Quand il s’aperçut qu’il n’était pas signé, il était trop tard. Le prodige du grand cérémonial qu’il avait organisé pour consacrer l’œuvre de son ami se retourna contre lui. Tous les marchands et critiques de l’époque l’utilisèrent pour l’attaquer. Les milieux de l’art le raillèrent. Sir Edward fut accusé d’avoir présenté un faux grossier. Déshonoré, ruiné, il abandonna ses propriétés et quitta précipitamment l’Angleterre. Il partit vivre en Amérique avec sa femme et sa fille et mourut quelques années plus tard, dans le plus grand anonymat.

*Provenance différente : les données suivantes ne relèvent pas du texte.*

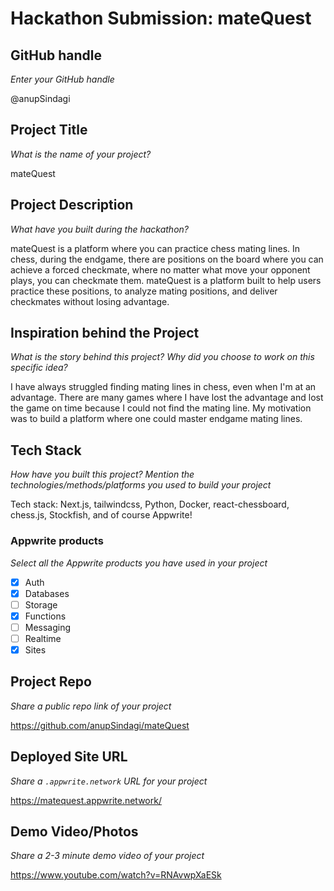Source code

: # Hackathon Submission: mateQuest

## GitHub handle
_Enter your GitHub handle_

@anupSindagi
<!--
@adityaoberai
-->

## Project Title
_What is the name of your project?_

mateQuest
<!--
CodeCapture
-->

## Project Description    
_What have you built during the hackathon?_

mateQuest is a platform where you can practice chess mating lines. In chess, during the endgame, there are positions on the board where you can achieve a 
forced checkmate, where no matter what move your opponent plays, you can checkmate them. mateQuest is a platform built to help users practice these positions, to analyze mating positions, 
and deliver checkmates without losing advantage. 

<!--
The project I created is...
-->

## Inspiration behind the Project  
_What is the story behind this project? Why did you choose to work on this specific idea?_

I have always struggled finding mating lines in chess, even when I'm at an advantage. There are many games where I have lost the advantage and lost the game on time because 
I could not find the mating line. My motivation was to build a platform where one could master endgame mating lines.  

<!--
The reason I chose this idea/project was...
-->

## Tech Stack    
_How have you built this project? Mention the technologies/methods/platforms you used to build your project_

Tech stack: Next.js, tailwindcss, Python, Docker, react-chessboard, chess.js, Stockfish, and of course Appwrite! 

<!--
The technologies I used...
-->

### Appwrite products
_Select all the Appwrite products you have used in your project_

<!--
Update the checkbox to [x] for the products used.

e.g.:

- [x] Auth 
-->

- [x] Auth
- [x] Databases
- [ ] Storage
- [x] Functions
- [ ] Messaging
- [ ] Realtime
- [x] Sites

## Project Repo  
_Share a public repo link of your project_

https://github.com/anupSindagi/mateQuest
<!--
https://github.com/code-capture/CodeCapture-Xamarin
-->

## Deployed Site URL
_Share a `.appwrite.network` URL for your project_

https://matequest.appwrite.network/
<!--
https://hacktoberfest.appwrite.network
-->

## Demo Video/Photos  
_Share a 2-3 minute demo video of your project_

https://www.youtube.com/watch?v=RNAvwpXaESk
<!--
https://www.youtube.com/watch?v=9IBaX1avYWc
-->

– Mais comment savez-vous tout cela ? demanda Jonathan.
– Vous n’avez toujours pas compris où vous vous trouvez ?
À l’air perplexe de Jonathan, Clara ne put refréner un rire franc qui jaillit en éclats.
– Mais vous êtes dans la demeure de Sir Edward. C’est ici que votre peintre a passé ses dernières années, c’est ici qu’il a peint un grand nombre de ses tableaux.
Alors Jonathan regarda tout autour de lui et vit le manoir sous bien d’autres aspects. Quand ils passèrent devant le peuplier, il essaya d’y imaginer son peintre en train d’y travailler. Il devina l’endroit où Vladimir avait posé son chevalet pour réaliser l’un des tableaux qu’il préférait. L’œuvre dont il voyait le paysage original en face de lui était, à sa connaissance, exposée dans un petit musée de la Nouvelle-Angleterre. Jonathan regarda la clôture blanche qui entourait le domaine à perte de vue. La colline qui rehaussait le paysage était bien plus haute sur le tableau qu’elle ne l’était en réalité. Alors, Jonathan s’accroupit sur ses genoux et comprit que Vladimir avait réalisé sa peinture assis et non debout. Clara avait dû se tromper dans la chronologie de son récit. Deux ans après avoir emménagé ici, Vladimir était probablement déjà très affaibli. Ils rentrèrent vers la maison par un bel après-midi d’été.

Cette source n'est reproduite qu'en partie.